Nie werde ich diesen Augenblick vergessen. Ich fühlte mich wie getauft. Es war Gottes Botschaft, direkt an mich, die ich gehört hatte. Gottes Botschaften bringen die Antworten auf die tiefsten Fragen. Wenn wir mit der Bereitschaft zu lauschen, selbst-vergessen und mit einem reinen Hunger nach Wahrheit, an das Vaterunser herangehen, sind wir bereit zu hören, was Gott über uns und das Universum weiß. Zu hören, was wir in dem Moment hören müssen. Zugleich werden wir aber auch wissen, dass diese Erkenntnis von Gott kommt, wenn ihre Wahrheit alle Menschen einschließt. Die umwandelnde Wirkung des Gebets gilt niemals nur uns, wenn wir Christus, die erlösende Idee Gottes, zu uns sprechen hören.

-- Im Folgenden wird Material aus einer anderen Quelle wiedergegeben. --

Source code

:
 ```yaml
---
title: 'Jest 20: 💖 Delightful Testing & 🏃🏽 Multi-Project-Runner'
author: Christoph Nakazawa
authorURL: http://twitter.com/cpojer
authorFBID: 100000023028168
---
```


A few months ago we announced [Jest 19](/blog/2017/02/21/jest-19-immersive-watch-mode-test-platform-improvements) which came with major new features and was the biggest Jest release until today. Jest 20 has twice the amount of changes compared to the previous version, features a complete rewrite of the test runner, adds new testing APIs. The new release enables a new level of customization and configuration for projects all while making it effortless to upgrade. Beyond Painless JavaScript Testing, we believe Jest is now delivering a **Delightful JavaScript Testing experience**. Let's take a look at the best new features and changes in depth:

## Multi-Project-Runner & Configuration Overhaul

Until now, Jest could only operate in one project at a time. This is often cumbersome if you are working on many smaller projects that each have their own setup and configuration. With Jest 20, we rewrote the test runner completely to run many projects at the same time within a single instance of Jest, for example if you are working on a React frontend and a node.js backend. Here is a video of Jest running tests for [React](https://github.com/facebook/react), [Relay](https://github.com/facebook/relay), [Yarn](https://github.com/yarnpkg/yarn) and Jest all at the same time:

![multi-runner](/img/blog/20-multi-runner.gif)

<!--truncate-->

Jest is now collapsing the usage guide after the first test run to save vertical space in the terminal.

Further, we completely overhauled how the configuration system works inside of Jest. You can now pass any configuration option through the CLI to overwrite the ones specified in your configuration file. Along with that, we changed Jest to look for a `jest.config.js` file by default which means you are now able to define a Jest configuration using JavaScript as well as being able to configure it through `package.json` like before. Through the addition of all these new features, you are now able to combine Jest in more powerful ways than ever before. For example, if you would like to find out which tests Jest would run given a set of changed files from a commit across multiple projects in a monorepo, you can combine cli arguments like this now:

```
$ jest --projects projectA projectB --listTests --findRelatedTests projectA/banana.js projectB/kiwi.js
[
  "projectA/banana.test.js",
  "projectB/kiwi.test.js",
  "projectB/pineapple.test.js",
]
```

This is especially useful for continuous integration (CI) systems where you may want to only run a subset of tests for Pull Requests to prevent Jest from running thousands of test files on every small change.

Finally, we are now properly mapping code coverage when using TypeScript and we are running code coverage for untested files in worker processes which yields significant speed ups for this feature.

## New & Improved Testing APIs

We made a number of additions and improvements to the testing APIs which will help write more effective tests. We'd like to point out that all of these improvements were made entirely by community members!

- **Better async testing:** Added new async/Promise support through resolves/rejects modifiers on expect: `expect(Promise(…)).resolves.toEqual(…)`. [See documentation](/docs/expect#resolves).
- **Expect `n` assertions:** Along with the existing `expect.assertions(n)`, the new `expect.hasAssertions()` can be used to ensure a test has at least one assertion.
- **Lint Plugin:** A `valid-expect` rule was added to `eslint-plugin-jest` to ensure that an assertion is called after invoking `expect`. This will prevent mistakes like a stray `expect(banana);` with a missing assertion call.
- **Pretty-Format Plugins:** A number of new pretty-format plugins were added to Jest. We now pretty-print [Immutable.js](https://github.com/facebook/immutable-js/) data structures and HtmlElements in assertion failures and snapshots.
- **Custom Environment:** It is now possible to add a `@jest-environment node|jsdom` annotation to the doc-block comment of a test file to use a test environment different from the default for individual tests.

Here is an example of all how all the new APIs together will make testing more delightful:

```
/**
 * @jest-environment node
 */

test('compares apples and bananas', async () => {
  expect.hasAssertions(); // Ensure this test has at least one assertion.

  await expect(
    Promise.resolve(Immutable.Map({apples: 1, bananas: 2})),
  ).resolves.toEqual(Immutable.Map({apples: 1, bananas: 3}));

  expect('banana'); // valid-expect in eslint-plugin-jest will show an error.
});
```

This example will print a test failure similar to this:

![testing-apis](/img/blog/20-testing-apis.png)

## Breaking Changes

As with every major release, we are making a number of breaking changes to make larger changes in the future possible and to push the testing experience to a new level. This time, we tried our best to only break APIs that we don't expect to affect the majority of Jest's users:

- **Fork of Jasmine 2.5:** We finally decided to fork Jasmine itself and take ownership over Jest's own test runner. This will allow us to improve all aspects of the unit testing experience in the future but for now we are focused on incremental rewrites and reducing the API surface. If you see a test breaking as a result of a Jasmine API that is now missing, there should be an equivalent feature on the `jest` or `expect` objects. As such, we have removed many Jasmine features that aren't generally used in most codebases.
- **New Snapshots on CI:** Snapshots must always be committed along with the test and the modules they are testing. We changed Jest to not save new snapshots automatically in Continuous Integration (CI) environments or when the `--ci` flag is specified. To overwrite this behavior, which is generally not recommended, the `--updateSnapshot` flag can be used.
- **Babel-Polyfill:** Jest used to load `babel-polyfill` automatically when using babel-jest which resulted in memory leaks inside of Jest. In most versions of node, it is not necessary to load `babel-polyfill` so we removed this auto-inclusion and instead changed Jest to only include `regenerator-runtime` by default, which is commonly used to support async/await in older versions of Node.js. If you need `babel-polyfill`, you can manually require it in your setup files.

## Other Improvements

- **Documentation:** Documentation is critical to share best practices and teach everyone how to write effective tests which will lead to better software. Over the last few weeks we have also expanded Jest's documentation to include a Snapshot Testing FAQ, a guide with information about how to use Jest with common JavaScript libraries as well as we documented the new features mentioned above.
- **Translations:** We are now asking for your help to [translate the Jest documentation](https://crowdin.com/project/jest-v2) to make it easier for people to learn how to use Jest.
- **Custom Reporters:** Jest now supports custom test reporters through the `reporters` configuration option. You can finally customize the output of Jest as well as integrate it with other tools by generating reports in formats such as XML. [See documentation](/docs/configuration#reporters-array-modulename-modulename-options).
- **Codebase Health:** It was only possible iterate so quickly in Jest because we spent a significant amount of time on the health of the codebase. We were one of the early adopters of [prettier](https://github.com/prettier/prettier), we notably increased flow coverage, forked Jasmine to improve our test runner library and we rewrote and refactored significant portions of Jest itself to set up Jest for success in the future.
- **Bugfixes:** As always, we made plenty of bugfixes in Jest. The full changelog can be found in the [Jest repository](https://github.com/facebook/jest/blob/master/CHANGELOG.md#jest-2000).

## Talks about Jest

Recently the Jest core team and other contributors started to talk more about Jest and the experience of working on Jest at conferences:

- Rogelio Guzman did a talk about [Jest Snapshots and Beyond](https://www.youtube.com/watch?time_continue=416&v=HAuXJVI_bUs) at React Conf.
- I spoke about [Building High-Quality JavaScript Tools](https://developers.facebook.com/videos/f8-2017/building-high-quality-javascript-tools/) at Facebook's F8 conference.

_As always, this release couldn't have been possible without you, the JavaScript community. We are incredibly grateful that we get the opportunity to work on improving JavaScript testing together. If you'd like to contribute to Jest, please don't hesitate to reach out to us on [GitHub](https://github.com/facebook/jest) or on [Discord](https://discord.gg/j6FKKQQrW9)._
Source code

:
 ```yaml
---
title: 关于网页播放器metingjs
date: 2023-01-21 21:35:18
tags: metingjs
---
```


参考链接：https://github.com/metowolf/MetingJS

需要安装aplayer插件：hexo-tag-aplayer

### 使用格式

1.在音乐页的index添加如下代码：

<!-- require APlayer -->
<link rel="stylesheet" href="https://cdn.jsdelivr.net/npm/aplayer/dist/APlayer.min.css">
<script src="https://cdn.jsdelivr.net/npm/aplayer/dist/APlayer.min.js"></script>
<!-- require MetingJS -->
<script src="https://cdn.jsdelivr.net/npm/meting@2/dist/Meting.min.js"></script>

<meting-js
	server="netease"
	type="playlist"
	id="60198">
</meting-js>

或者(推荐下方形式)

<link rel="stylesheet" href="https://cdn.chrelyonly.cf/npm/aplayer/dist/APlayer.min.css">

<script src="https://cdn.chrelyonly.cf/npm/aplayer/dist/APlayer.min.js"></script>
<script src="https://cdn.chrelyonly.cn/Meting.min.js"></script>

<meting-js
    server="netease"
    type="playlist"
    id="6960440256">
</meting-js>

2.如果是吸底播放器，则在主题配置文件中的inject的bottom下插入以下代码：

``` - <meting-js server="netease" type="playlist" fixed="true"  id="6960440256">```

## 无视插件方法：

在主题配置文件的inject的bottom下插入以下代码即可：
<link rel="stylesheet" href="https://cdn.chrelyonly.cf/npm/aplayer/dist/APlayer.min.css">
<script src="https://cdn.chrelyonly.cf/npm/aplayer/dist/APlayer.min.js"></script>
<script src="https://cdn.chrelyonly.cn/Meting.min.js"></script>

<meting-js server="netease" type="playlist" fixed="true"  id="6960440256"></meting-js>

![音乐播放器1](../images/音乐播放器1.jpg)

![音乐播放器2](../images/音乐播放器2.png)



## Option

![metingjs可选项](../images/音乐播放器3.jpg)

Wahrheit, die gehört wird, hat einen Nachhall; sie ist universal. Sie sorgt für unser jeweiliges Bedürfnis, doch sie trifft auf alle zu. Das Gebet stellt eine persönliche Beziehung des Einzelnen zu dem großen Einen dar und die Antwort ist individuell, doch die Botschaft der Wahrheit ist unparteiisch und grenzenlos — vom Einen für alle. Und hier besteht eine Verbindung zwischen meinem Einzelerlebnis und Richter Weeramantrys Aufruf zu einem kollektiven Erwachen. „Wenn man die vertikale Beziehung richtig pflegt", so bemerkt er, „Werden die horizontalen Beziehungen in die richtige Ordnung gebracht." C. G: Weeramantry, The Lord's Prayer: Bridge to a Better World (Liguori, Mo.: Liguori/Triumph, 1998).
In der Studie dieses am Weltgerichtshof tätigen Richters über das Vaterunser finden wir viel, was uns die vertrauten Worte neu hören lässt. Weeramantry bringt den Leser dazu die Ideen in jedem Satz zu durchdenken. Doch das Buch behandelt nicht Abstraktionen, die keinen Bezug zu den Übeln der Welt haben. Obwohl der Autor die Macht, die die Herzen und Regierungen umwandelt, nicht beim Namen nennt und nicht darüber nachdenkt, stellt er doch überzeugend und mitreißend dar, wie dieses Gebet, wenn es mit Verständnis gebetet wird, unsere Welt verbessern kann.
Die Sprache des Gebets ist in gewissem Sinne die einer Familie, die sich an ihren Vater wendet. Wir beten: „Unser Vater ... gib uns ... vergib uns ... wie auch wir vergeben ... führe uns ... erlöse uns ..." Es gibt da keinen Raum für Ausgrenzung. Weeramantry sagt, dass Verbundenheit im Sinne des Gebets nicht nur Verbundenheit im Gebet, sondern auch Verbundenheit beim Suchen nach unserem täglichen Brot, Verbundenheit in unseren Nöten und in unserem Reichtum bedeutet" Ebd., S. 31. Wenn man auch nicht mit der politischen Philosophie übereinstimmen mag, die hinter der Anschauung des Autors über die Probleme in der Welt steht, so kann man schwerlich etwas gegen sein Mitgefühl für die Menschheit sagen und ebenso wenig gegen seine Überzeugung, dass im Vaterunser göttliches Gesetz enthalten ist.
Einen geradezu kopernikanischen Perspektivwandel bietet in dieser Hinsicht Mary Baker Eddy in Wissenschaft und Gesundheit mit Schlüssel zur Heiligen Schrift. Auf den Seiten, wo sie die geistige Bedeutung des Vaterunsers erklärt, schreibt sie:
„Dein Reich komme.
Dein Reich ist gekommen; Du bist immer-gegenwärtig." Ebd., S. 107.
Gottes Reich ist jetzt hier, ist universal, wenn auch für die materiellen Sinne nicht sichtbar. Mit dem geistigen Sinn zu beten heißt zu sehen, was wirklich existiert. Jede überwundene Versuchung, jedes Waisenkind, dem mütterliche Liebe entgegengebracht wird, jedes umgewandelte Leben bezeugt die Wirklichkeit dieses geistigen Reiches. Die Menschenfamilie, wir in unsere Gebete einschließen, spürt die Wärme des Christus, wir selbst uns durch die gleiche gottgesandte Botschaft in einem neuen Licht sehen.